* [Task details]:
Keeping every line intact, repeat the data word for word.

* [Data extracted from a collection]:
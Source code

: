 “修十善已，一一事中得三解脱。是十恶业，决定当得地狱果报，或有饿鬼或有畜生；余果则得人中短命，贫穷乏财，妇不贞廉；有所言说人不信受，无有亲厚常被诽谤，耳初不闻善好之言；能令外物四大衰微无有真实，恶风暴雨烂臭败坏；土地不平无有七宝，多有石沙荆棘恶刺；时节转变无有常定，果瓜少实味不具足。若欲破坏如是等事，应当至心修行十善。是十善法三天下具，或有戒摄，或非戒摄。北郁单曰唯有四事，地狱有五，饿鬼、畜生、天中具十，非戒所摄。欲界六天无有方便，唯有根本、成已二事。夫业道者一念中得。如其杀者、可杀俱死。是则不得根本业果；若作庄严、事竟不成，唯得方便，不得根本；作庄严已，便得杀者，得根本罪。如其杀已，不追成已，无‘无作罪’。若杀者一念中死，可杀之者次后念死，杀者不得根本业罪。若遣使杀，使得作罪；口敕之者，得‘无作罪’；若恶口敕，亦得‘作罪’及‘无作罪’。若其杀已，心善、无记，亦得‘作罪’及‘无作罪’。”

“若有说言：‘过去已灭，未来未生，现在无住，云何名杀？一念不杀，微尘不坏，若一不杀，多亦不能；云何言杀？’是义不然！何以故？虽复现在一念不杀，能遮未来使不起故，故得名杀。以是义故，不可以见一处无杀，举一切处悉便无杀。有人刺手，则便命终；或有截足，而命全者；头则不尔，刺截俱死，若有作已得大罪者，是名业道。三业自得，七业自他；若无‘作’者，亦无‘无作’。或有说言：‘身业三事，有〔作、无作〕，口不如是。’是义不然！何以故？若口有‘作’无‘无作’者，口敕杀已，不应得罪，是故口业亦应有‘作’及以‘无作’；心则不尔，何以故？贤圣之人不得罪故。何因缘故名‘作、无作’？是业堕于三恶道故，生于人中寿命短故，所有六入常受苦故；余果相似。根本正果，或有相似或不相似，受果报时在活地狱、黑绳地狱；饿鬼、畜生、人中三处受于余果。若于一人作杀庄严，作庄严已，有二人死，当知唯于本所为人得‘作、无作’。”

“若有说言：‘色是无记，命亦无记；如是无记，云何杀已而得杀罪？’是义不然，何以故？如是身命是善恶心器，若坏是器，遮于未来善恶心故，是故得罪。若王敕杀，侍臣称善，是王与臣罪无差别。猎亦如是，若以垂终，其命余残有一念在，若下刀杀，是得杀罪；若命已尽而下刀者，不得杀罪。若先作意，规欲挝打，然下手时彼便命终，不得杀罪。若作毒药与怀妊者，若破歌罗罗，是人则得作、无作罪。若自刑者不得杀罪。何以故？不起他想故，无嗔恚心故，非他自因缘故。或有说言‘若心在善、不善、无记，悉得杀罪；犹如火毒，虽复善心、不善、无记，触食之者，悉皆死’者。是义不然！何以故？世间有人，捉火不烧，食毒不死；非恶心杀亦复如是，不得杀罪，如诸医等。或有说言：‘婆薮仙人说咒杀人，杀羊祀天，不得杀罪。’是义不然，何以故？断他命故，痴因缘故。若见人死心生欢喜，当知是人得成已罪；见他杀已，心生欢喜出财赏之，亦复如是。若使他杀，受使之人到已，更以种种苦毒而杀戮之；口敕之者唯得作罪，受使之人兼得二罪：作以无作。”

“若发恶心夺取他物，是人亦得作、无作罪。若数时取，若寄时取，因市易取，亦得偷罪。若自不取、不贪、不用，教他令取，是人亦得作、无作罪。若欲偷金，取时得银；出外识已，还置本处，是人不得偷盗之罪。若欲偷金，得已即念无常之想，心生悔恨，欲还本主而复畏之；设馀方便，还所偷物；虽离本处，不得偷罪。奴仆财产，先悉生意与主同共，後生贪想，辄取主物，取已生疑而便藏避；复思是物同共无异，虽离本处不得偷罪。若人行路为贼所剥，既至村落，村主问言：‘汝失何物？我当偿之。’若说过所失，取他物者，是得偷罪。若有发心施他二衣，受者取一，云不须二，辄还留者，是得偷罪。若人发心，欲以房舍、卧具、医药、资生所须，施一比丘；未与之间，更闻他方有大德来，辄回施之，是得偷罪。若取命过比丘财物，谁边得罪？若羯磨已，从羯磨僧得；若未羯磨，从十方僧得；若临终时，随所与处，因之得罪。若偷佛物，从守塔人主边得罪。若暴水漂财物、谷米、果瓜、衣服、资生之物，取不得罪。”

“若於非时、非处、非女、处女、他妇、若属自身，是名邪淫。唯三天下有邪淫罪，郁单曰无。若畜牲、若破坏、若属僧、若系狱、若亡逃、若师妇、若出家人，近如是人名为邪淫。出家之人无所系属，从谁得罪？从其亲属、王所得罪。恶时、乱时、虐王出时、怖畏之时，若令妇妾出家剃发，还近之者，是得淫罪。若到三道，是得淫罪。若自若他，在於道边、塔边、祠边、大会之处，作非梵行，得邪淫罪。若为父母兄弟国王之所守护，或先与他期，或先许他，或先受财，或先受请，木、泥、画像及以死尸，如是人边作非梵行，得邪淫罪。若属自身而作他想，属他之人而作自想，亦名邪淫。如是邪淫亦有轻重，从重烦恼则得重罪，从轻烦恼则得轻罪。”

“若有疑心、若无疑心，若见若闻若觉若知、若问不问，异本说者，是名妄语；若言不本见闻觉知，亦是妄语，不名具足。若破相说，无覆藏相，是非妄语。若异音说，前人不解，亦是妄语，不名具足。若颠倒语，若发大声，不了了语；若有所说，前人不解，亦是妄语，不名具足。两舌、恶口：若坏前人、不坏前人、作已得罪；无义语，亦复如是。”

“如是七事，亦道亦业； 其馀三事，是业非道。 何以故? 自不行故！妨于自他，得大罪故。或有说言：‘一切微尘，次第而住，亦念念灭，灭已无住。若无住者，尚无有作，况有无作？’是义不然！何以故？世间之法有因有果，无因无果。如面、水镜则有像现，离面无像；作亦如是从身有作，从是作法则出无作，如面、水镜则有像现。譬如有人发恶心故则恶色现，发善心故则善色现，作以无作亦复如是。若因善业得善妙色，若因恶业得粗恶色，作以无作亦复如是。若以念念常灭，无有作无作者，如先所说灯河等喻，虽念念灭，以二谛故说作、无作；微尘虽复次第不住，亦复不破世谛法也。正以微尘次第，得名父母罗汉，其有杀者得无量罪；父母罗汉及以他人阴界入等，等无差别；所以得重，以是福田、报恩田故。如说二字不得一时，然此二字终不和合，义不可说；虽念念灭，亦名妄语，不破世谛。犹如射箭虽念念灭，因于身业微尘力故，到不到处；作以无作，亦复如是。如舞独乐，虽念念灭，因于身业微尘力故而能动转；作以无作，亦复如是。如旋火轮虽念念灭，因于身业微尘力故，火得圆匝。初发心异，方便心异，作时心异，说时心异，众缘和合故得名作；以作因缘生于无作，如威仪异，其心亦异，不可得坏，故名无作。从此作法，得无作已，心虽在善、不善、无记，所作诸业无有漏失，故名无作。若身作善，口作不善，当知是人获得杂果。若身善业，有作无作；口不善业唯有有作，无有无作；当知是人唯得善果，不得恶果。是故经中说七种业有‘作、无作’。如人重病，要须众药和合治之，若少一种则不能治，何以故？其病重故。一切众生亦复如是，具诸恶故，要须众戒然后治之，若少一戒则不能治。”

* [Solution]:
Source code

: “修十善已，一一事中得三解脱。是十恶业，决定当得地狱果报，或有饿鬼或有畜生；余果则得人中短命，贫穷乏财，妇不贞廉；有所言说人不信受，无有亲厚常被诽谤，耳初不闻善好之言；能令外物四大衰微无有真实，恶风暴雨烂臭败坏；土地不平无有七宝，多有石沙荆棘恶刺；时节转变无有常定，果瓜少实味不具足。若欲破坏如是等事，应当至心修行十善。是十善法三天下具，或有戒摄，或非戒摄。北郁单曰唯有四事，地狱有五，饿鬼、畜生、天中具十，非戒所摄。欲界六天无有方便，唯有根本、成已二事。夫业道者一念中得。如其杀者、可杀俱死。是则不得根本业果；若作庄严、事竟不成，唯得方便，不得根本；作庄严已，便得杀者，得根本罪。如其杀已，不追成已，无‘无作罪’。若杀者一念中死，可杀之者次后念死，杀者不得根本业罪。若遣使杀，使得作罪；口敕之者，得‘无作罪’；若恶口敕，亦得‘作罪’及‘无作罪’。若其杀已，心善、无记，亦得‘作罪’及‘无作罪’。”

“若有说言：‘过去已灭，未来未生，现在无住，云何名杀？一念不杀，微尘不坏，若一不杀，多亦不能；云何言杀？’是义不然！何以故？虽复现在一念不杀，能遮未来使不起故，故得名杀。以是义故，不可以见一处无杀，举一切处悉便无杀。有人刺手，则便命终；或有截足，而命全者；头则不尔，刺截俱死，若有作已得大罪者，是名业道。三业自得，七业自他；若无‘作’者，亦无‘无作’。或有说言：‘身业三事，有〔作、无作〕，口不如是。’是义不然！何以故？若口有‘作’无‘无作’者，口敕杀已，不应得罪，是故口业亦应有‘作’及以‘无作’；心则不尔，何以故？贤圣之人不得罪故。何因缘故名‘作、无作’？是业堕于三恶道故，生于人中寿命短故，所有六入常受苦故；余果相似。根本正果，或有相似或不相似，受果报时在活地狱、黑绳地狱；饿鬼、畜生、人中三处受于余果。若于一人作杀庄严，作庄严已，有二人死，当知唯于本所为人得‘作、无作’。”

“若有说言：‘色是无记，命亦无记；如是无记，云何杀已而得杀罪？’是义不然，何以故？如是身命是善恶心器，若坏是器，遮于未来善恶心故，是故得罪。若王敕杀，侍臣称善，是王与臣罪无差别。猎亦如是，若以垂终，其命余残有一念在，若下刀杀，是得杀罪；若命已尽而下刀者，不得杀罪。若先作意，规欲挝打，然下手时彼便命终，不得杀罪。若作毒药与怀妊者，若破歌罗罗，是人则得作、无作罪。若自刑者不得杀罪。何以故？不起他想故，无嗔恚心故，非他自因缘故。或有说言‘若心在善、不善、无记，悉得杀罪；犹如火毒，虽复善心、不善、无记，触食之者，悉皆死’者。是义不然！何以故？世间有人，捉火不烧，食毒不死；非恶心杀亦复如是，不得杀罪，如诸医等。或有说言：‘婆薮仙人说咒杀人，杀羊祀天，不得杀罪。’是义不然，何以故？断他命故，痴因缘故。若见人死心生欢喜，当知是人得成已罪；见他杀已，心生欢喜出财赏之，亦复如是。若使他杀，受使之人到已，更以种种苦毒而杀戮之；口敕之者唯得作罪，受使之人兼得二罪：作以无作。”

“若发恶心夺取他物，是人亦得作、无作罪。若数时取，若寄时取，因市易取，亦得偷罪。若自不取、不贪、不用，教他令取，是人亦得作、无作罪。若欲偷金，取时得银；出外识已，还置本处，是人不得偷盗之罪。若欲偷金，得已即念无常之想，心生悔恨，欲还本主而复畏之；设馀方便，还所偷物；虽离本处，不得偷罪。奴仆财产，先悉生意与主同共，後生贪想，辄取主物，取已生疑而便藏避；复思是物同共无异，虽离本处不得偷罪。若人行路为贼所剥，既至村落，村主问言：‘汝失何物？我当偿之。’若说过所失，取他物者，是得偷罪。若有发心施他二衣，受者取一，云不须二，辄还留者，是得偷罪。若人发心，欲以房舍、卧具、医药、资生所须，施一比丘；未与之间，更闻他方有大德来，辄回施之，是得偷罪。若取命过比丘财物，谁边得罪？若羯磨已，从羯磨僧得；若未羯磨，从十方僧得；若临终时，随所与处，因之得罪。若偷佛物，从守塔人主边得罪。若暴水漂财物、谷米、果瓜、衣服、资生之物，取不得罪。”

“若於非时、非处、非女、处女、他妇、若属自身，是名邪淫。唯三天下有邪淫罪，郁单曰无。若畜牲、若破坏、若属僧、若系狱、若亡逃、若师妇、若出家人，近如是人名为邪淫。出家之人无所系属，从谁得罪？从其亲属、王所得罪。恶时、乱时、虐王出时、怖畏之时，若令妇妾出家剃发，还近之者，是得淫罪。若到三道，是得淫罪。若自若他，在於道边、塔边、祠边、大会之处，作非梵行，得邪淫罪。若为父母兄弟国王之所守护，或先与他期，或先许他，或先受财，或先受请，木、泥、画像及以死尸，如是人边作非梵行，得邪淫罪。若属自身而作他想，属他之人而作自想，亦名邪淫。如是邪淫亦有轻重，从重烦恼则得重罪，从轻烦恼则得轻罪。”

“若有疑心、若无疑心，若见若闻若觉若知、若问不问，异本说者，是名妄语；若言不本见闻觉知，亦是妄语，不名具足。若破相说，无覆藏相，是非妄语。若异音说，前人不解，亦是妄语，不名具足。若颠倒语，若发大声，不了了语；若有所说，前人不解，亦是妄语，不名具足。两舌、恶口：若坏前人、不坏前人、作已得罪；无义语，亦复如是。”

“如是七事，亦道亦业； 其馀三事，是业非道。 何以故? 自不行故！妨于自他，得大罪故。或有说言：‘一切微尘，次第而住，亦念念灭，灭已无住。若无住者，尚无有作，况有无作？’是义不然！何以故？世间之法有因有果，无因无果。如面、水镜则有像现，离面无像；作亦如是从身有作，从是作法则出无作，如面、水镜则有像现。譬如有人发恶心故则恶色现，发善心故则善色现，作以无作亦复如是。若因善业得善妙色，若因恶业得粗恶色，作以无作亦复如是。若以念念常灭，无有作无作者，如先所说灯河等喻，虽念念灭，以二谛故说作、无作；微尘虽复次第不住，亦复不破世谛法也。正以微尘次第，得名父母罗汉，其有杀者得无量罪；父母罗汉及以他人阴界入等，等无差别；所以得重，以是福田、报恩田故。如说二字不得一时，然此二字终不和合，义不可说；虽念念灭，亦名妄语，不破世谛。犹如射箭虽念念灭，因于身业微尘力故，到不到处；作以无作，亦复如是。如舞独乐，虽念念灭，因于身业微尘力故而能动转；作以无作，亦复如是。如旋火轮虽念念灭，因于身业微尘力故，火得圆匝。初发心异，方便心异，作时心异，说时心异，众缘和合故得名作；以作因缘生于无作，如威仪异，其心亦异，不可得坏，故名无作。从此作法，得无作已，心虽在善、不善、无记，所作诸业无有漏失，故名无作。若身作善，口作不善，当知是人获得杂果。若身善业，有作无作；口不善业唯有有作，无有无作；当知是人唯得善果，不得恶果。是故经中说七种业有‘作、无作’。如人重病，要须众药和合治之，若少一种则不能治，何以故？其病重故。一切众生亦复如是，具诸恶故，要须众戒然后治之，若少一戒则不能治。”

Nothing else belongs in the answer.